Many of these initiatives’ mission is not only to support the company’s development and their resilience but also to make them more sustainable and lower their carbon footprints. At the same time, they actively seek out and make university expertise available to businesses in the West Midlands. Thus they align with Greater Birmingham and Solihull LEP policy to increase investment in research and innovation by SMEs, improve how SMEs commercialise research and collaborate with research institutions.
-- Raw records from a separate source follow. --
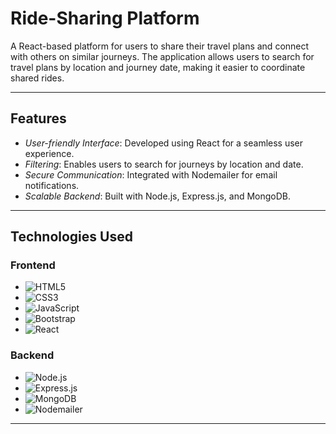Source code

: # Ride-Sharing Platform

A React-based platform for users to share their travel plans and connect with others on similar journeys. The application allows users to search for travel plans by location and journey date, making it easier to coordinate shared rides.

---

## Features
- *User-friendly Interface*: Developed using React for a seamless user experience.
- *Filtering*: Enables users to search for journeys by location and date.
- *Secure Communication*: Integrated with Nodemailer for email notifications.
- *Scalable Backend*: Built with Node.js, Express.js, and MongoDB.

---

## Technologies Used

### Frontend
- ![HTML5](https://img.shields.io/badge/-HTML5-E34F26?logo=html5&logoColor=white)
- ![CSS3](https://img.shields.io/badge/-CSS3-1572B6?logo=css3&logoColor=white)
- ![JavaScript](https://img.shields.io/badge/-JavaScript-F7DF1E?logo=javascript&logoColor=black)
- ![Bootstrap](https://img.shields.io/badge/-Bootstrap-7952B3?logo=bootstrap&logoColor=white)
- ![React](https://img.shields.io/badge/-React-61DAFB?logo=react&logoColor=black)

### Backend
- ![Node.js](https://img.shields.io/badge/-Node.js-339933?logo=node.js&logoColor=white)
- ![Express.js](https://img.shields.io/badge/-Express.js-000000?logo=express&logoColor=white)
- ![MongoDB](https://img.shields.io/badge/-MongoDB-47A248?logo=mongodb&logoColor=white)
- ![Nodemailer](https://img.shields.io/badge/-Nodemailer-0078D4?logo=microsoft-outlook&logoColor=white)

---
Issues raised in the Witty and Dowling Reviews of Business and University Research Collaboration are addressed as are strategies outlined by the Department of Business, Energy and Industrial Strategy, e.g., regarding the use of raw materials, the Climate Change Act and the European Green Deal.
The importance of university-industry initiatives to strengthen resilience and support post-COVID economic recovery
In the State of the Relationship Report 2020 by the National Centre for University and Businesses (NCUB), the authors describe how strong collaborations between business and university has grown pre-pandemic. Interactions between universities and SMEs increased by 11.9% from 2017 to 2018. The COVID-19 crisis, however, seemed to have reversed that trend in 2020. Whereas university-business collaborations involved in tackling the health crisis, especially the development of a vaccine, and supporting the NHS by developing medical equipment and PPE saw highly innovative ways of university and business collaborations, other forms of collaboration were falling. There was, for example, a dramatic decline in engagement with the aerospace and automotive manufacturing sector, the creative industries, with non-biomedical R&D, scientific and technical services.
All of the authors in the report stress the importance of the relationship between universities and businesses for a post-COVID economic recovery and building resilience for the future. They emphasise the need for further investment in the area to support:
* The UK labour market by ensuring that graduates gain skills needed for the post-pandemic recovery
* Businesses to survive and become more resilient by more informed and effective decision making
* Digitalisation of the economy with remote working and online shopping
* R&D supporting Industrial Strategy
* Green technology
* Entrepreneurship also as part of improving youth unemployment
* Inclusive growth
* The capacity and capability for each UK region
* Levelling-up and increasing opportunity of people in all UK regions
* Knowledge-sharing and digital technology
The author would like to thank Marifé Zudaire and her colleagues at ARLI for their helpful input and advice.
The views expressed in this analysis post are those of the authors and not necessarily those of City-REDI or the University of Birmingham.